**** Records shown

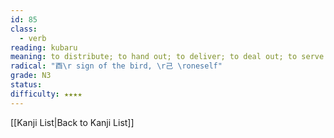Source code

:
 ```yaml
---
id: 85
class:
  - verb
reading: kubaru
meaning: to distribute; to hand out; to deliver; to deal out; to serve out
radical: "酉\r sign of the bird, \r己 \roneself"
grade: N3
status:
difficulty: ★★★★
---
```

[[Kanji List|Back to Kanji List]]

********

Exercise goal = Output all the material verbatim, skipping every image.

Task response =
Source code

:
 ```yaml
---
id: 85
class:
  - verb
reading: kubaru
meaning: to distribute; to hand out; to deliver; to deal out; to serve out
radical: "酉\r sign of the bird, \r己 \roneself"
grade: N3
status:
difficulty: ★★★★
---
```

[[Kanji List|Back to Kanji List]]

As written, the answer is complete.